Dass in Hamburg seit Einführung des Bündnisses 2011 die Neubauzahlen
gestiegen sind, weiß auch der Mieterverein. So nahm [3][der Wohnungsbestand
in Hamburg] in den Jahren von 2011 bis 2020 um 7,6 Prozent zu. In Berlin
betrug der Zuwachs dagegen nur 5,9 Prozent.

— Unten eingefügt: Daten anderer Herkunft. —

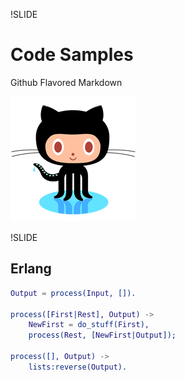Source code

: !SLIDE

# Code Samples

Github Flavored Markdown

![octocat](../images/octocat.png)

!SLIDE

## Erlang

```erlang
Output = process(Input, []).

process([First|Rest], Output) ->
    NewFirst = do_stuff(First),
    process(Rest, [NewFirst|Output]);

process([], Output) ->
    lists:reverse(Output).
```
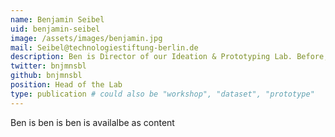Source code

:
 ```yaml
---
name: Benjamin Seibel
uid: benjamin-seibel
image: /assets/images/benjamin.jpg
mail: Seibel@technologiestiftung-berlin.de
description: Ben is Director of our Ideation & Prototyping Lab. Before, he took care of Open Data Projects at the Technology Foundation Berlin. He did his Ph.D. in Darmstadt & Harvard on the early history of E-government and worked as a journalist and curator in New York City, Nicosia and Rotterdam.
twitter: bnjmnsbl
github: bnjmnsbl
position: Head of the Lab
type: publication # could also be "workshop", "dataset", "prototype"
---
```



Ben is ben is ben is availalbe as content
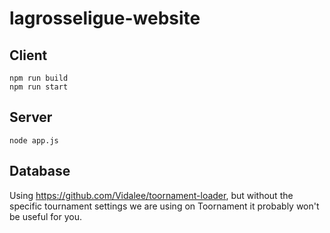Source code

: # lagrosseligue-website

## Client

```
npm run build
npm run start
```

## Server

```
node app.js
```

## Database

Using https://github.com/Vidalee/toornament-loader, but without the specific tournament settings we are using on Toornament it probably won't be useful for you.
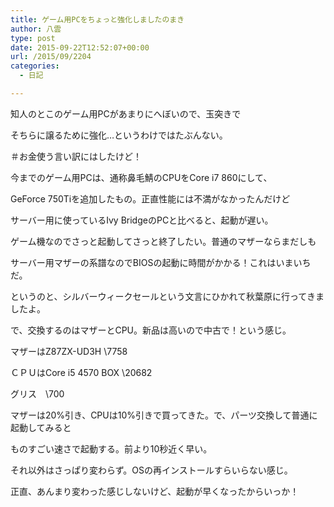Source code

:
 ```yaml
---
title: ゲーム用PCをちょっと強化しましたのまき
author: 八雲
type: post
date: 2015-09-22T12:52:07+00:00
url: /2015/09/2204
categories:
  - 日記

---
```

知人のとこのゲーム用PCがあまりにへぼいので、玉突きで
  
そちらに譲るために強化…というわけではたぶんない。
  
＃お金使う言い訳にはしたけど！

今までのゲーム用PCは、通称鼻毛鯖のCPUをCore i7 860にして、
  
GeForce 750Tiを追加したもの。正直性能には不満がなかったんだけど
  
サーバー用に使っているIvy BridgeのPCと比べると、起動が遅い。
  
ゲーム機なのでさっと起動してさっと終了したい。普通のマザーならまだしも
  
サーバー用マザーの系譜なのでBIOSの起動に時間がかかる！これはいまいちだ。

というのと、シルバーウィークセールという文言にひかれて秋葉原に行ってきましたよ。
  
で、交換するのはマザーとCPU。新品は高いので中古で！という感じ。
  
マザーはZ87ZX-UD3H \7758
  
ＣＰＵはCore i5 4570 BOX \20682
  
グリス　\700
  
マザーは20%引き、CPUは10%引きで買ってきた。で、パーツ交換して普通に起動してみると
  
ものすごい速さで起動する。前より10秒近く早い。
  
それ以外はさっぱり変わらず。OSの再インストールすらいらない感じ。
  
正直、あんまり変わった感じしないけど、起動が早くなったからいっか！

„Dennoch ist die rechnerische Versorgung in beiden Städten schlecht“, sagte
Wild. Das bedeutet, dass der Zahl der Haushalte – in beiden Städten leben
im Schnitt 1,8 Personen in einem Haushalt – nicht die gleiche Zahl an
Wohnungen zu Verfügung steht. In Hamburg lag die Kennziffer 2011 bei 0,951
und sank bis 2020 auf 0,949. In Berlin sank sie im selben Zeitraum von
1,013 auf 0,974.
Trotz der Neubautätigkeit sind auch die Angebotsmieten in beiden Städten
von 2012 bis 2021 kontinuierlich gestiegen – in Berlin um 45,29 Prozent, in
Hamburg um 26,67 Prozent. Den höheren Anstieg in Berlin führt der
Mieterverein dabei auf das geringere Ausgangsniveau zurück. Das Fazit des
Berliner Mietervereins: „Der Wohnungsneubau hat trotz zahlreicher
Anstrengungen nicht für einen Ausgleich zwischen Angebot und Nachfrage
gesorgt.“
Das sieht auch Reiner Wilds Hamburger Kollege Rolf Bosse so. Ein Grund für
die weitersteigenden Mieten ist für den Geschäftsführer des Mietervereins
zu Hamburg der geringe Anteil an bezahlbaren Wohnungen beim Neubau.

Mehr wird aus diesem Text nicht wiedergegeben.